SPR measurements were performed using a home-built setup in the Kretschmann configuration with a He/Ne laser (λ = 633 nm). In scan mode, reflectivity was monitored as a function of the incident angle. In kinetic mode, reflectivity changes occurring at a fixed angle were recorded as a function of time. Spectra were analysed using a four-layer model, including the prism, gold, mono- or bilayer and the surrounding medium (water or air).
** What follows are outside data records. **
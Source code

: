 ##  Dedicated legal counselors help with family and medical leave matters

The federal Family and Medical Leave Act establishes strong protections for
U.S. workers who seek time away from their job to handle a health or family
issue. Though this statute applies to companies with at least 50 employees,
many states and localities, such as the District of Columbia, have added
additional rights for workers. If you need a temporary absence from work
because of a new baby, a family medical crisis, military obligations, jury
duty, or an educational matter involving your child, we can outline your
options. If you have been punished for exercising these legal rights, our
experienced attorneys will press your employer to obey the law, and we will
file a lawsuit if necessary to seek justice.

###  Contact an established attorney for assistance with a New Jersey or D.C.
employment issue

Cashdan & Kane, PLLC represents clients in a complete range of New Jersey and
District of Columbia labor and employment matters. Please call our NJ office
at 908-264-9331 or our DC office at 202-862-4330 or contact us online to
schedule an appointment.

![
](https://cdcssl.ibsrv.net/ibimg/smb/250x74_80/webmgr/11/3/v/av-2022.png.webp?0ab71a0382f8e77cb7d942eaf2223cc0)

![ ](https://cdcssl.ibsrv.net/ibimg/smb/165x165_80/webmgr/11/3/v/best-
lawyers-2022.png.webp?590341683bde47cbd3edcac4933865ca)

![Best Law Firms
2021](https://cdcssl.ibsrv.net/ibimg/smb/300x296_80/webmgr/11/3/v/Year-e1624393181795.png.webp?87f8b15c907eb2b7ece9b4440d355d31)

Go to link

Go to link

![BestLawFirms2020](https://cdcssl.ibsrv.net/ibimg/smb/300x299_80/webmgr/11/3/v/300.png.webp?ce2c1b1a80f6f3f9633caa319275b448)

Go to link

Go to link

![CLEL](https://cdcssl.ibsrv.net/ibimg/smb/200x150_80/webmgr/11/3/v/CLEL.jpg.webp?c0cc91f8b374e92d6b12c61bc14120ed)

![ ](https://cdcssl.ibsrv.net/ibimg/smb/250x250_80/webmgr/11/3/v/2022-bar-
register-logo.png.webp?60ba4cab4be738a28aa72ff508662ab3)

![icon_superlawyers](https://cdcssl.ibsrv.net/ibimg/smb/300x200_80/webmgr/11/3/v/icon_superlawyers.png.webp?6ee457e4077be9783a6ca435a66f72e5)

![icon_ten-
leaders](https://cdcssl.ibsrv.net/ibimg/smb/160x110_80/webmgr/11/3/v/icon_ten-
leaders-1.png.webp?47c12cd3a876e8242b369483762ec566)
Atomic force microscopy (AFM)

AFM contact mode imaging and force spectroscopy measurements were carried out in PBS, pH 7.4, at room temperature using a Multimode-Nanoscope IIIA controller (Veeco, Santa Barbara, CA) equipped with a 120 μm J-scanner and a standard liquid cell. Prior to each experiment, the system was allowed to thermally equilibrate for at least 1 h. Rectangular-shaped Si3N4 cantilevers with V-shaped tips were used (SNF-10, Olympus/OBL, Veeco).

Electrical measurements

Typically, conductance enhancement due to protein incorporation is in the nS range. Thus, the resistance of the host membrane should preferably be ≥ 1 GΩ28. For electrical measurements, microsized gold electrodes prepared by using a standard photolithography process were used together with a PDMS liquid chamber (Fig. S2). The gold wires were first attached to the TSSBM surface with silver paint and the samples left for 10 min to stabilize. After that, a voltage of 40 mV was applied across the TSSBM with the liquid side at higher potential for several minutes before measurement in order to initialize the system until stable conductance of the membrane was achieved. The current was measured by a source-meter (Keithley 2636A) at a constantly applied 40 mV. As soon as a current map was obtained, the buffer solution was exchanged for a protein solution (about 1 ng of αHL). Again, the current was measured after 10 min stabilization. All devices were automatically controlled by a self-made LabView program.